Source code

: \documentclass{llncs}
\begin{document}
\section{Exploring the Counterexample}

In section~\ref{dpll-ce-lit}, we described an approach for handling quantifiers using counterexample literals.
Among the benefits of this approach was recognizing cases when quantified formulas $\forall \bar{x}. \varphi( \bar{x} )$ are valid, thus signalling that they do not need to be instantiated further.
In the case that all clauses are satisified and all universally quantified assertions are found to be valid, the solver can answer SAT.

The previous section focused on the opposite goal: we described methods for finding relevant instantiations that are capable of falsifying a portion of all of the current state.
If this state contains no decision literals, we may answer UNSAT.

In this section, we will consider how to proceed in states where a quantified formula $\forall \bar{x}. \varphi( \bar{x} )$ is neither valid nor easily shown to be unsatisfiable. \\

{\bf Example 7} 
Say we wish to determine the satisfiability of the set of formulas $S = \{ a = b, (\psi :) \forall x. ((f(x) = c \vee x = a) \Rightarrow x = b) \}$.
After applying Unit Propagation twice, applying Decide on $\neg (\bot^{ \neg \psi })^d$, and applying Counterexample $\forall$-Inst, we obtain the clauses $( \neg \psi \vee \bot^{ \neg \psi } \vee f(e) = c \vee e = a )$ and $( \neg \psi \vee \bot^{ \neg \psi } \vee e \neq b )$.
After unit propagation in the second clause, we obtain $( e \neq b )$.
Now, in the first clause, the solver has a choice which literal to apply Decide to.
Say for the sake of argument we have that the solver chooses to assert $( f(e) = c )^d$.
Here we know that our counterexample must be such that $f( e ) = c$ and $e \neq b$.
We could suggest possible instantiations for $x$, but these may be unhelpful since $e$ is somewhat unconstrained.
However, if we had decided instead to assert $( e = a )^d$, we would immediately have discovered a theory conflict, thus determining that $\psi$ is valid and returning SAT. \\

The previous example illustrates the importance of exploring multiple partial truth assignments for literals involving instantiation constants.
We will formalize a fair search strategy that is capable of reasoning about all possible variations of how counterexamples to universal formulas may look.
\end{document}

····················

• **Exercise**:
Reprint every entry exactly.

• **Output**:
Source code

: \documentclass{llncs}
\begin{document}
\section{Exploring the Counterexample}

In section~\ref{dpll-ce-lit}, we described an approach for handling quantifiers using counterexample literals.
Among the benefits of this approach was recognizing cases when quantified formulas $\forall \bar{x}. \varphi( \bar{x} )$ are valid, thus signalling that they do not need to be instantiated further.
In the case that all clauses are satisified and all universally quantified assertions are found to be valid, the solver can answer SAT.

The previous section focused on the opposite goal: we described methods for finding relevant instantiations that are capable of falsifying a portion of all of the current state.
If this state contains no decision literals, we may answer UNSAT.

In this section, we will consider how to proceed in states where a quantified formula $\forall \bar{x}. \varphi( \bar{x} )$ is neither valid nor easily shown to be unsatisfiable. \\

{\bf Example 7} 
Say we wish to determine the satisfiability of the set of formulas $S = \{ a = b, (\psi :) \forall x. ((f(x) = c \vee x = a) \Rightarrow x = b) \}$.
After applying Unit Propagation twice, applying Decide on $\neg (\bot^{ \neg \psi })^d$, and applying Counterexample $\forall$-Inst, we obtain the clauses $( \neg \psi \vee \bot^{ \neg \psi } \vee f(e) = c \vee e = a )$ and $( \neg \psi \vee \bot^{ \neg \psi } \vee e \neq b )$.
After unit propagation in the second clause, we obtain $( e \neq b )$.
Now, in the first clause, the solver has a choice which literal to apply Decide to.
Say for the sake of argument we have that the solver chooses to assert $( f(e) = c )^d$.
Here we know that our counterexample must be such that $f( e ) = c$ and $e \neq b$.
We could suggest possible instantiations for $x$, but these may be unhelpful since $e$ is somewhat unconstrained.
However, if we had decided instead to assert $( e = a )^d$, we would immediately have discovered a theory conflict, thus determining that $\psi$ is valid and returning SAT. \\

The previous example illustrates the importance of exploring multiple partial truth assignments for literals involving instantiation constants.
We will formalize a fair search strategy that is capable of reasoning about all possible variations of how counterexamples to universal formulas may look.
\end{document}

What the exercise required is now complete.